- Hormone therapy in addition to radiation can improve the survival of men with prostate cancer.
- More than 30% of prostate cancer patients face recurrence of disease one to four years after removal of the prostate gland.
- The incidence of deaths from prostate cancer was 5.4% for patients who underwent radiation therapy plus hormone treatment, compared with 13.4 percent for those who had only radiation therapy.
- Hormonal treatments could be incorporated into the management of men who need radiation therapy after surgery for prostate cancer.
Adding hormonal therapy which can suppress the growth of tumor in the prostate gland with radiation treatment can significantly improve the average long-term survival of men with prostate cancer who have had their prostate gland removed, according to a new Cedars-Sinai study published in the New England Journal of Medicine. The regimen also can reduce the frequency of spread of the cancer, the study found.
Prostate cancer is the second most common cancer in U.S. men. An estimated 161,300 new cases will be diagnosed and nearly 27,000 deaths are expected in 2017, according to the American Cancer Society.
‘Bicalutamide with GnRH agonists suppress androgen production which stimulates growth of prostate cancer and aggravates recurrence of the disease.’
"Our study indicates that hormonal treatments should be incorporated into the management of men who need radiation therapy after surgery for prostate cancer," said Howard Sandler, MD, chair of the Department of Radiation Oncology the Samuel Oschin Comprehensive Cancer Institute at Cedar's Sinai and senior author of the multicenter study.
More than 30 percent of prostate cancer patients face the return of disease one to four years after removal of the prostate gland, Sandler said.
When a patient experiences a recurrence, physicians typically prescribe radiation therapy. "Our results show that adding hormone therapy could add years to patients' lives," Sandler said.
The hormonal treatment used in the study was designed to suppress male hormones, known as androgens, which can stimulate growth of prostate cancer cells.
The study tracked 761 prostate cancer patients in the U.S. and Canada during a 12-year period after they had participated in a randomized clinical trial of the combined treatment, from 1998 to 2003.
Randomized study participants took the drug daily for two years.
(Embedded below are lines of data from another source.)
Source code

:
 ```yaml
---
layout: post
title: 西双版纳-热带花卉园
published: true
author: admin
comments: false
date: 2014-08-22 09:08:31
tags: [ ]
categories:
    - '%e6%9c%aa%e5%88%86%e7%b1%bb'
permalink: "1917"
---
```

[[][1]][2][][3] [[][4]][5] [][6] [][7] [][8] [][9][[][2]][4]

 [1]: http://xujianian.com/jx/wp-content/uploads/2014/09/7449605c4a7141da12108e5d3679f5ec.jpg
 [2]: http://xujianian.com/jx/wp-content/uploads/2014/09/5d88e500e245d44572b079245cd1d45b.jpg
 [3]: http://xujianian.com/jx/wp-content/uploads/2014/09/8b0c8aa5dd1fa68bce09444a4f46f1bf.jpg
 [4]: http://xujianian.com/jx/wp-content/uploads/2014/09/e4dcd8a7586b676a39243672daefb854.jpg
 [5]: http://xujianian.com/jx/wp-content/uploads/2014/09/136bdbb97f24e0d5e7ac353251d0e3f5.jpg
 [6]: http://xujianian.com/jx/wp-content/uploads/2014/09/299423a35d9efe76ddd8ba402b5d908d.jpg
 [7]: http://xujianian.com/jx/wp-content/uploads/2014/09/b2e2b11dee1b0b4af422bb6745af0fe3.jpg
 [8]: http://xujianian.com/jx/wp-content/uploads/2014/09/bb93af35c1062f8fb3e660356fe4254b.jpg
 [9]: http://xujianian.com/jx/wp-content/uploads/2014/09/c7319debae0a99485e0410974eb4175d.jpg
The specific drug they received, bicalutamide, has since been supplanted by another drug, GnRH agonists, in clinical practice, Sandler said.
Both drugs suppress hormone production, and presents "proof of principle" that combining hormonal therapy with radiation treatment significantly reduces the rate of metastases and death in the patient group studied.
After 12 years, the incidence of deaths from prostate cancer was 5.4 percent for patients who underwent radiation therapy plus hormone treatment, compared with 13.4 percent for those who had only radiation therapy.
The incidence of prostate cancer metastasis was 14.5 percent for patients who received both treatments, compared with 23 percent for those who had only radiation therapy.
"This important research addressed a significant question in the care of patients with prostate cancer, showing the continued advancement in extending a good quality of life to those patients," said Steven Piantadosi, MD, PhD, director of the Samuel Oschin Comprehensive Cancer Institute.
Sandler said that future studies will explore whether all or only some prostate cancer patients need hormone therapy, the duration of treatment and the role of more powerful hormone therapies.
- Howard Sandler et al., New treatment regimen extends life for some men with recurrent prostate cancer, study finds, New England Journal of Medicine (2017).